Design & Installation
The PT800BE wasn't particularly critical about height relative to the listener; its vertical dispersion was smooth and uncolored from a few degrees below the woofer axis to about 30° above. Placing it with its center at ear height was about ideal, but anything much higher than that caused significant treble loss. This will be a problem if you put the PT800BEs on high stands (which is where I normally put satellites, to minimize front/back balance changes with changes in listening distance), so I turned them upside down. Unfortunately, this put most of their weight at the top, making them even less stable.

I should have taken my own advice about attaching them to the stands—partway through my tests, an accidental jolt that would never have fazed my Tannoy 10-DMTs pitched one of the PT800BEs off its stand and onto the floor. After that, I used adjustable straps to stabilize them. (There are no convenient threaded holes on the top of the enclosure.) A better solution for a permanent installation would be to wall- or corner-mount the surrounds, but because of the below-woofer treble loss, the supplied brackets should be attached to an angled board fastened to the wall, so as to aim the speakers down at the middle of the listening area.

The tower and center speaker are magnetically shielded, but imperfectly. The PT800BE could be placed within a few inches of a direct-view screen without messing up the color, but no closer. The PC600BE center speaker, which in JBL's setup diagrams is pictured perched atop a large direct-view monitor, has far too powerful a magnetic field for such placement, but would work fine atop a rear-projection television (the magnetically sensitive parts of a rear-projection set are located below the screen).

The PT800BE had very broad, smooth dispersion. Perhaps because of the unusual diaphragm shape, and certainly because the drivers are stacked in a vertical line up the center of the front panel, a pink-noise test signal (a very demanding indicator of timbral change) through one speaker revealed no significant change in timbre until I was almost 55° off the horizontal axis, although there was a gradual diminution of level off-axis, as there should be. This ideal directivity characteristic allowed the PT800BEs to be toed-in as much as necessary to stabilize the image, without coloring the sound for listeners across a wide seating area.

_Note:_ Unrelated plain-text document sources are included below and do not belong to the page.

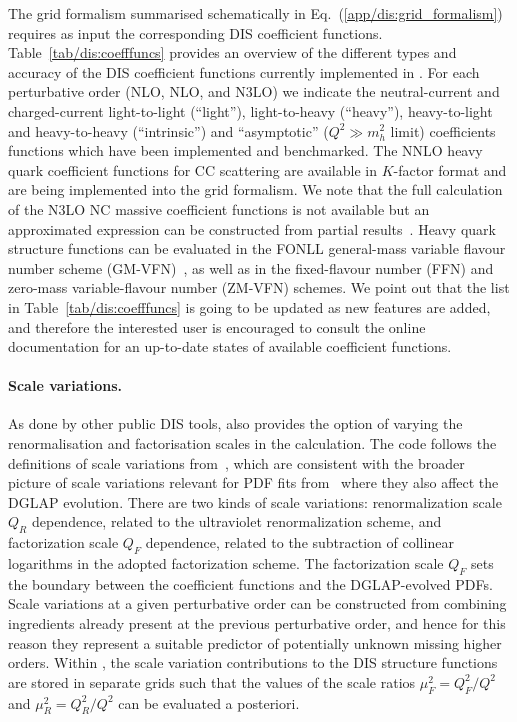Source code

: The grid formalism summarised schematically in
Eq.~(\ref{app/dis:grid_formalism}) requires as input the corresponding DIS
coefficient functions.
%
Table~\ref{tab/dis:coefffuncs} provides an overview of the different types and
accuracy of the DIS coefficient functions currently implemented in \yadism.
%
For each perturbative order (NLO, NLO, and N3LO) we indicate  the
neutral-current and charged-current light-to-light (``light''), light-to-heavy
(``heavy''), heavy-to-light and heavy-to-heavy (``intrinsic'') and
``asymptotic'' ($Q^2 \gg m_h^2$ limit)  coefficients functions which have been
implemented and benchmarked.
%
The NNLO heavy quark coefficient functions for CC scattering are available in
$K$-factor format and are being implemented into the \yadism grid formalism.
%
We note that the full calculation of the N3LO NC massive coefficient functions
is not available but an approximated expression can be constructed from partial
results~\cite{niccolo}.
%
Heavy quark structure functions can be evaluated in the FONLL general-mass
variable flavour number scheme (GM-VFN)~\cite{Forte:2010ta}, as well as in the
fixed-flavour number (FFN) and zero-mass variable-flavour number (ZM-VFN)
schemes.
%
We point out that the list in Table~\ref{tab/dis:coefffuncs} is going to be
updated as new features are added, and therefore the interested user is
encouraged to consult the online documentation for an up-to-date states of
available coefficient functions.



\paragraph{Scale variations.}
%
As done by other public DIS tools, \yadism also provides the option of varying
the renormalisation and factorisation scales in the calculation.
%
The code follows the definitions of scale variations
from~\cite{vanNeerven:2000uj,vanNeerven:2001pe}, which are consistent with the
broader picture of scale variations relevant for PDF fits
from~\cite{NNPDF:2019ubu} where they also affect the DGLAP evolution.
%
There are two kinds of scale variations: renormalization scale $Q_R$
dependence, related to the ultraviolet renormalization scheme, and
factorization scale $Q_F$ dependence, related to the subtraction of collinear
logarithms in the adopted factorization scheme.
%
The factorization scale $Q_F$ sets  the boundary between the coefficient
functions and the DGLAP-evolved PDFs.
%
Scale variations at a given perturbative order can be constructed from
combining ingredients already present at the previous perturbative order, and
hence for this reason they represent a suitable predictor of potentially
unknown missing higher orders.
%
Within \yadism, the scale variation contributions to the DIS structure
functions are stored in separate grids such that the values of the scale ratios
$\mu_F^2=Q_F^2/Q^2$ and $\mu_R^2=Q_R^2/Q^2$ can be evaluated a posteriori.

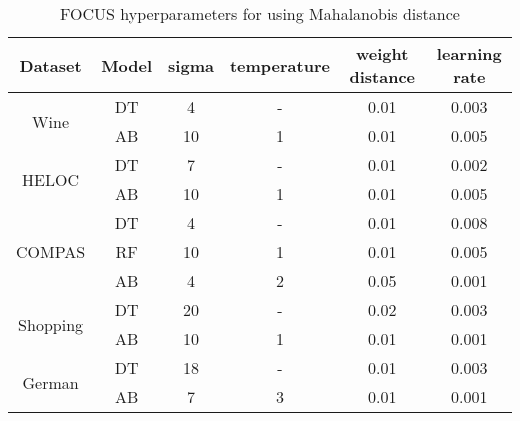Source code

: \begin{table}[t!]
\centering
\begin{tabular}{cccccc}
Dataset                   & Model & sigma & temperature & weight distance & learning rate \\ \hline
\multirow{2}{*}{Wine}     & DT    & 4     & -           & 0.01            & 0.003         \\
                          & AB    & 10    & 1           & 0.01            & 0.005         \\ \hline
\multirow{2}{*}{HELOC}    & DT    & 7     & -           & 0.01            & 0.002         \\
                          & AB    & 10    & 1           & 0.01            & 0.005         \\ \hline
\multirow{3}{*}{COMPAS}   & DT    & 4     & -          & 0.01            & 0.008         \\
                          & RF    & 10    & 1           & 0.01            & 0.005         \\
                          & AB    & 4     & 2           & 0.05            & 0.001         \\ \hline
\multirow{2}{*}{Shopping} & DT    & 20    & -           & 0.02            & 0.003         \\
                          & AB    & 10    & 1           & 0.01            & 0.001         \\ \hline
\multirow{2}{*}{German}   & DT    & 18    & -           & 0.01            & 0.003         \\
                          & AB    & 7     & 3           & 0.01            & 0.001         \\ \hline
\end{tabular}
\caption{FOCUS hyperparameters for using Mahalanobis distance}
\label{table:mahal params}
\end{table}

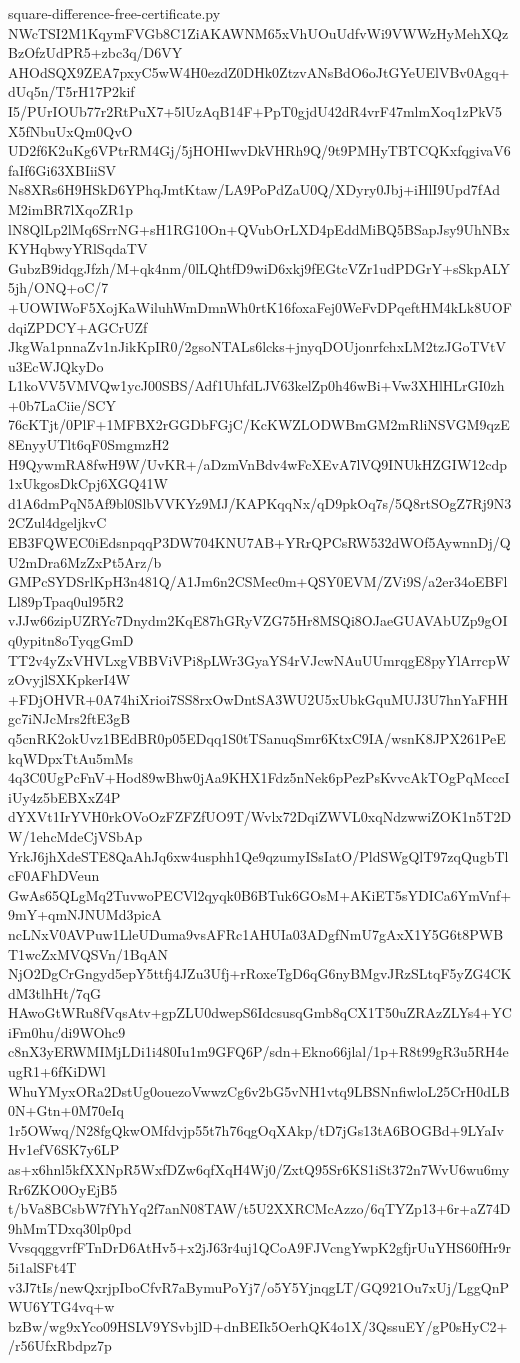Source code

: \documentclass[11pt]{article}
\theoremstyle{definition}
\theoremstyle{remark}
\begin{document}
\begin{filecontents*}[overwrite]{square-difference-free-certificate.py}
NWcTSI2M1KqymFVGb8C1ZiAKAWNM65xVhUOuUdfvWi9VWWzHyMehXQzBzOfzUdPR5+zbc3q/D6VY
AHOdSQX9ZEA7pxyC5wW4H0ezdZ0DHk0ZtzvANsBdO6oJtGYeUElVBv0Agq+dUq5n/T5rH17P2kif
I5/PUrIOUb77r2RtPuX7+5lUzAqB14F+PpT0gjdU42dR4vrF47mlmXoq1zPkV5X5fNbuUxQm0QvO
UD2f6K2uKg6VPtrRM4Gj/5jHOHIwvDkVHRh9Q/9t9PMHyTBTCQKxfqgivaV6faIf6Gi63XBIiiSV
Ns8XRs6H9HSkD6YPhqJmtKtaw/LA9PoPdZaU0Q/XDyry0Jbj+iHlI9Upd7fAdM2imBR7lXqoZR1p
lN8QlLp2lMq6SrrNG+sH1RG10On+QVubOrLXD4pEddMiBQ5BSapJsy9UhNBxKYHqbwyYRlSqdaTV
GubzB9idqgJfzh/M+qk4nm/0lLQhtfD9wiD6xkj9fEGtcVZr1udPDGrY+sSkpALY5jh/ONQ+oC/7
+UOWIWoF5XojKaWiluhWmDmnWh0rtK16foxaFej0WeFvDPqeftHM4kLk8UOFdqiZPDCY+AGCrUZf
JkgWa1pnnaZv1nJikKpIR0/2gsoNTALs6lcks+jnyqDOUjonrfchxLM2tzJGoTVtVu3EcWJQkyDo
L1koVV5VMVQw1ycJ00SBS/Adf1UhfdLJV63kelZp0h46wBi+Vw3XHlHLrGI0zh+0b7LaCiie/SCY
76cKTjt/0PlF+1MFBX2rGGDbFGjC/KcKWZLODWBmGM2mRliNSVGM9qzE8EnyyUTlt6qF0SmgmzH2
H9QywmRA8fwH9W/UvKR+/aDzmVnBdv4wFcXEvA7lVQ9INUkHZGIW12cdp1xUkgosDkCpj6XGQ41W
d1A6dmPqN5Af9bl0SlbVVKYz9MJ/KAPKqqNx/qD9pkOq7s/5Q8rtSOgZ7Rj9N32CZul4dgeljkvC
EB3FQWEC0iEdsnpqqP3DW704KNU7AB+YRrQPCsRW532dWOf5AywnnDj/QU2mDra6MzZxPt5Arz/b
GMPcSYDSrlKpH3n481Q/A1Jm6n2CSMec0m+QSY0EVM/ZVi9S/a2er34oEBFlLl89pTpaq0ul95R2
vJJw66zipUZRYc7Dnydm2KqE87hGRyVZG75Hr8MSQi8OJaeGUAVAbUZp9gOIq0ypitn8oTyqgGmD
TT2v4yZxVHVLxgVBBViVPi8pLWr3GyaYS4rVJcwNAuUUmrqgE8pyYlArrcpWzOvyjlSXKpkerI4W
+FDjOHVR+0A74hiXrioi7SS8rxOwDntSA3WU2U5xUbkGquMUJ3U7hnYaFHHgc7iNJcMrs2ftE3gB
q5cnRK2okUvz1BEdBR0p05EDqq1S0tTSanuqSmr6KtxC9IA/wsnK8JPX261PeEkqWDpxTtAu5mMs
4q3C0UgPcFnV+Hod89wBhw0jAa9KHX1Fdz5nNek6pPezPsKvvcAkTOgPqMcccIiUy4z5bEBXxZ4P
dYXVt1IrYVH0rkOVoOzFZFZfUO9T/Wvlx72DqiZWVL0xqNdzwwiZOK1n5T2DW/1ehcMdeCjVSbAp
YrkJ6jhXdeSTE8QaAhJq6xw4usphh1Qe9qzumyISsIatO/PldSWgQlT97zqQugbTlcF0AFhDVeun
GwAs65QLgMq2TuvwoPECVl2qyqk0B6BTuk6GOsM+AKiET5sYDICa6YmVnf+9mY+qmNJNUMd3picA
ncLNxV0AVPuw1LleUDuma9vsAFRc1AHUIa03ADgfNmU7gAxX1Y5G6t8PWBT1wcZxMVQSVn/1BqAN
NjO2DgCrGngyd5epY5ttfj4JZu3Ufj+rRoxeTgD6qG6nyBMgvJRzSLtqF5yZG4CKdM3tlhHt/7qG
HAwoGtWRu8fVqsAtv+gpZLU0dwepS6IdcsusqGmb8qCX1T50uZRAzZLYs4+YCiFm0hu/di9WOhc9
c8nX3yERWMIMjLDi1i480Iu1m9GFQ6P/sdn+Ekno66jlal/1p+R8t99gR3u5RH4eugR1+6fKiDWl
WhuYMyxORa2DstUg0ouezoVwwzCg6v2bG5vNH1vtq9LBSNnfiwloL25CrH0dLB0N+Gtn+0M70eIq
1r5OWwq/N28fgQkwOMfdvjp55t7h76qgOqXAkp/tD7jGs13tA6BOGBd+9LYaIvHv1efV6SK7y6LP
as+x6hnl5kfXXNpR5WxfDZw6qfXqH4Wj0/ZxtQ95Sr6KS1iSt372n7WvU6wu6myRr6ZKO0OyEjB5
t/bVa8BCsbW7fYhYq2f7anN08TAW/t5U2XXRCMcAzzo/6qTYZp13+6r+aZ74D9hMmTDxq30lp0pd
VvsqqggvrfFTnDrD6AtHv5+x2jJ63r4uj1QCoA9FJVcngYwpK2gfjrUuYHS60fHr9r5i1alSFt4T
v3J7tIs/newQxrjpIboCfvR7aBymuPoYj7/o5Y5YjnqgLT/GQ921Ou7xUj/LggQnPWU6YTG4vq+w
bzBw/wg9xYco09HSLV9YSvbjlD+dnBEIk5OerhQK4o1X/3QssuEY/gP0sHyC2+/r56UfxRbdpz7p

\end{filecontents*}
\end{document}

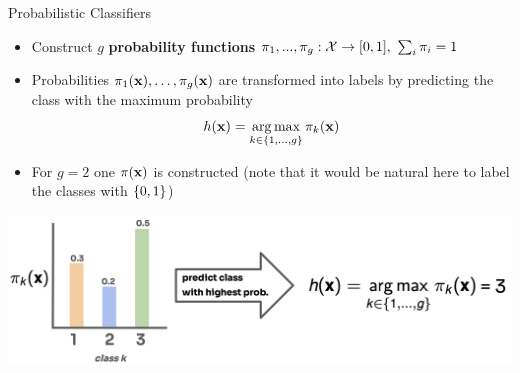 \documentclass[11pt,compress,t,notes=noshow, xcolor=table]{beamer}
\begin{document}
\begin{vbframe}{Probabilistic Classifiers}
\begin{itemize}
\item Construct $g$ \textbf{probability functions} $\pi_1, ..., \pi_g: \Xspace \to [0, 1],~\sum_i \pi_i = 1$ 
\item Probabilities $\pi_1(\xv), \ldots, \pikx[g]$ are transformed into labels by predicting the class with the maximum probability
$$
\hx = \argmax_{k \in \gset} \pikx
$$ 
\item For $g = 2$ one $\pix$ is constructed (note that it would be natural here to label the classes with $\setzo$)
\end{itemize}


\begin{center}
  \includegraphics{figure_man/probabilities.png} 
\end{center}
\end{vbframe}
\end{document}
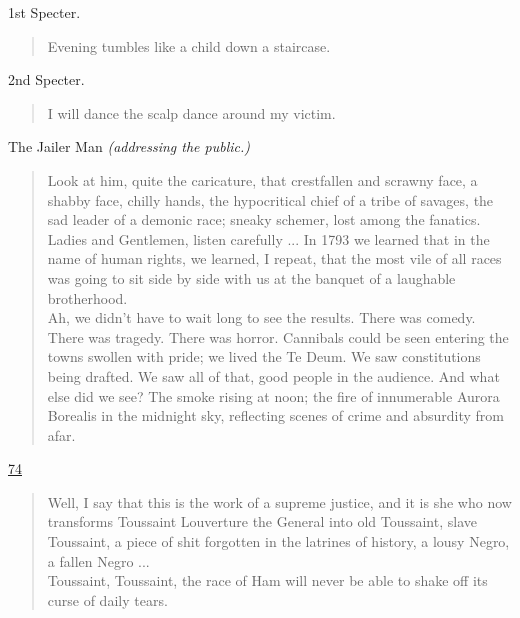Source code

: \documentclass[letterpaper,article,12pt,oneside,notitlepage]{memoir}
\begin{document}
\begin{center}1st Specter.\end{center}

\begin{verse}
Evening tumbles like a child down a staircase. \\
\end{verse}

\begin{center}2nd Specter.\end{center}

\begin{verse}
I will dance the scalp dance around my victim. \\
\end{verse}

\begin{center}The Jailer Man \textit{(addressing the public.)}\end{center}

\begin{verse}
Look at him, quite the caricature, that crestfallen and scrawny face, a shabby face, chilly hands, the hypocritical chief of a tribe of savages, the sad leader of a demonic race; sneaky schemer, lost among the fanatics. \\
\indent Ladies and Gentlemen, listen carefully ... In 1793 we learned that in the name of human rights, we learned, I repeat, that the most vile of all races was going to sit side by side with us at the banquet of a laughable brotherhood. \\
\indent Ah, we didn't have to wait long to see the results. There was comedy. There was tragedy. There was horror. Cannibals could be seen entering the towns swollen with pride; we lived the Te Deum. We saw constitutions being drafted. We saw all of that, good people in the audience. And what else did we see? The smoke rising at noon; the fire of innumerable Aurora Borealis in the midnight sky, reflecting scenes of crime and absurdity from afar. \\
\end{verse}

\clearpage

\href{http://cesaire.elotroalex.com/chiens/chiens/p074.html}{74}

\begin{verse}
\indent Well, I say that this is the work of a supreme justice, and it is she who now transforms Toussaint Louverture the General into old Toussaint, slave Toussaint, a piece of shit forgotten in the latrines of history, a lousy Negro, a fallen Negro ... \\
\indent Toussaint, Toussaint, the race of Ham will never be able to shake off its curse of daily tears. \\
\end{verse}
\end{document}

I was pleasantly surprised to find that the PC600BE center's horizontal dispersion was very nearly as wide and smooth as the PT800BE's, despite the horizontal driver placement. Vertical dispersion was more modest but completely acceptable: from 10° below to about 20° above the midrange axis. The PC600BE also sounded very much like the PT800BE, which permitted the front speaker array to deliver an almost seamless soundstage from edge to edge. (Small irregularities in the balance of each front speaker can cause audible response aberrations called "picket-fencing" as you move across the listening area.)

The JBLs' removable grilles were acoustically transparent enough to have very little effect on the sound. They did soften highs, but so subtly that you'd have to be a compulsive type to care. If you're more fanatical about sound than appearance, you'll probably leave the grilles off just to be safe, but if you do, expect your guests to leave fingerprints all over the driver diaphragms. It's virtually impossible to tell by sight what shape they are—they're rather like one of those optical illusions that keeps changing perspective.

As usual, I placed the front PT800BEs at the edges of my 84-inch screen on 30-inch stands (which put their woofers just a bit below ear level), and the PC600BE center-channel on an 18-inch stand under the middle of the screen. The PT800BE surrounds went on 6-foot stands behind the listening area, and the PS1400BE subwoofer (I needed only one for my smallish room) went close-in to the front left corner of the room. I set the sub's crossover to Separated, used the Lexicon CP-1's crossovers to select Small and 80Hz for all the upper-range speakers, then calibrated the sound levels for all channels with my trusty RadioShack analog sound meter. No further tweaking of woofer level was needed.